Without pictures, retype the following entries exactly.

*** Block opens ***

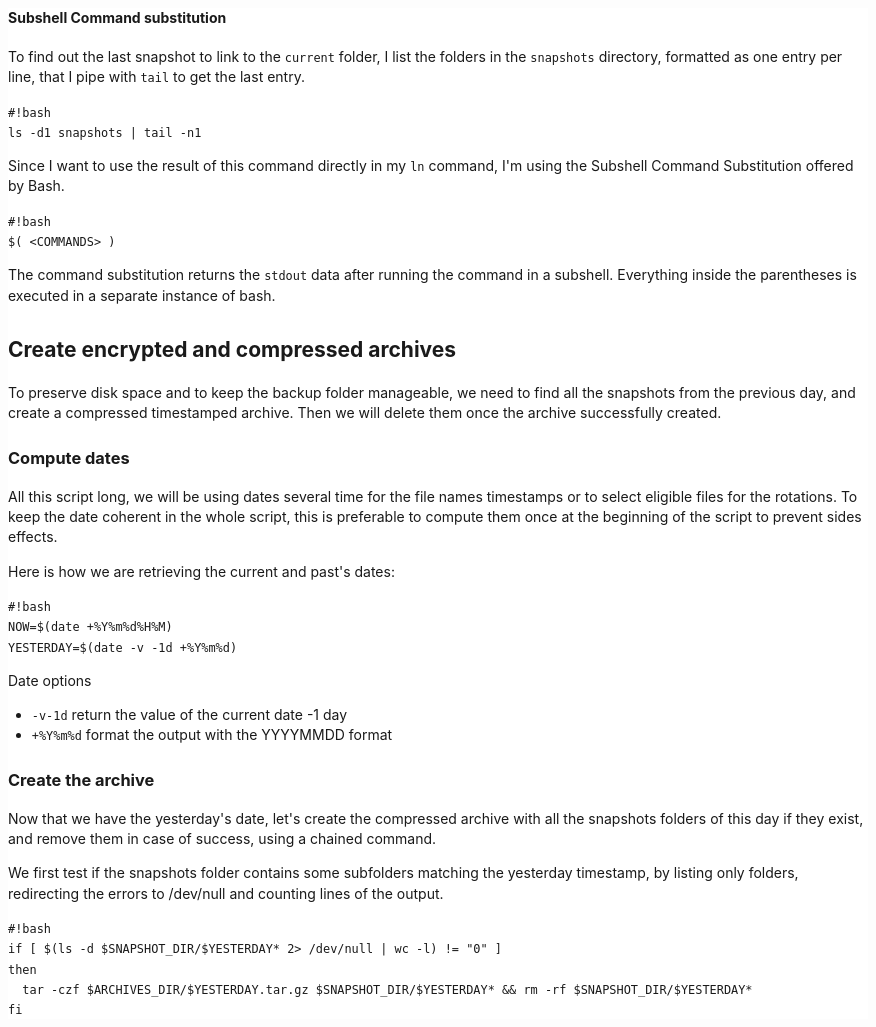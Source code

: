 #### Subshell Command substitution

To find out the last snapshot to link to the `current` folder, I
list the folders in the `snapshots` directory, formatted as one entry per
line, that I pipe with `tail` to get the last entry.

    #!bash
    ls -d1 snapshots | tail -n1

Since I want to use the result of this command directly in my `ln`
command, I'm using the Subshell Command Substitution offered by Bash.

    #!bash
    $( <COMMANDS> )

The command substitution returns the `stdout` data after running the
command in a subshell. Everything inside the parentheses is executed in
a separate instance of bash.

## Create encrypted and compressed archives

To preserve disk space and to keep the backup folder manageable, we need
to find all the snapshots from the previous day, and create a compressed
timestamped archive. Then we will delete them once the archive successfully created.

### Compute dates

All this script long, we will be using dates several time for the
file names timestamps or to select eligible files for the rotations.
To keep the date coherent in the whole script, this is preferable to compute
them once at the beginning of the script to prevent sides effects.

Here is how we are retrieving the current and past's dates:

    #!bash
    NOW=$(date +%Y%m%d%H%M)
    YESTERDAY=$(date -v -1d +%Y%m%d)

Date options

* `-v-1d` return the value of the current date -1 day
* `+%Y%m%d` format the output with the YYYYMMDD format

### Create the archive

Now that we have the yesterday's date, let's create the compressed archive
with all the snapshots folders of this day if they exist, and remove them
in case of success, using a chained command.

We first test if the snapshots folder contains some subfolders matching
the yesterday timestamp, by listing only folders, redirecting the errors
to /dev/null and counting lines of the output.

    #!bash
    if [ $(ls -d $SNAPSHOT_DIR/$YESTERDAY* 2> /dev/null | wc -l) != "0" ]
    then
      tar -czf $ARCHIVES_DIR/$YESTERDAY.tar.gz $SNAPSHOT_DIR/$YESTERDAY* && rm -rf $SNAPSHOT_DIR/$YESTERDAY*
    fi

*** Block closes ***

*OUTPUT FOR THIS TASK*
Source code

: #### Subshell Command substitution

To find out the last snapshot to link to the `current` folder, I
list the folders in the `snapshots` directory, formatted as one entry per
line, that I pipe with `tail` to get the last entry.

    #!bash
    ls -d1 snapshots | tail -n1

Since I want to use the result of this command directly in my `ln`
command, I'm using the Subshell Command Substitution offered by Bash.

    #!bash
    $( <COMMANDS> )

The command substitution returns the `stdout` data after running the
command in a subshell. Everything inside the parentheses is executed in
a separate instance of bash.

## Create encrypted and compressed archives

To preserve disk space and to keep the backup folder manageable, we need
to find all the snapshots from the previous day, and create a compressed
timestamped archive. Then we will delete them once the archive successfully created.

### Compute dates

All this script long, we will be using dates several time for the
file names timestamps or to select eligible files for the rotations.
To keep the date coherent in the whole script, this is preferable to compute
them once at the beginning of the script to prevent sides effects.

Here is how we are retrieving the current and past's dates:

    #!bash
    NOW=$(date +%Y%m%d%H%M)
    YESTERDAY=$(date -v -1d +%Y%m%d)

Date options

* `-v-1d` return the value of the current date -1 day
* `+%Y%m%d` format the output with the YYYYMMDD format

### Create the archive

Now that we have the yesterday's date, let's create the compressed archive
with all the snapshots folders of this day if they exist, and remove them
in case of success, using a chained command.

We first test if the snapshots folder contains some subfolders matching
the yesterday timestamp, by listing only folders, redirecting the errors
to /dev/null and counting lines of the output.

    #!bash
    if [ $(ls -d $SNAPSHOT_DIR/$YESTERDAY* 2> /dev/null | wc -l) != "0" ]
    then
      tar -czf $ARCHIVES_DIR/$YESTERDAY.tar.gz $SNAPSHOT_DIR/$YESTERDAY* && rm -rf $SNAPSHOT_DIR/$YESTERDAY*
    fi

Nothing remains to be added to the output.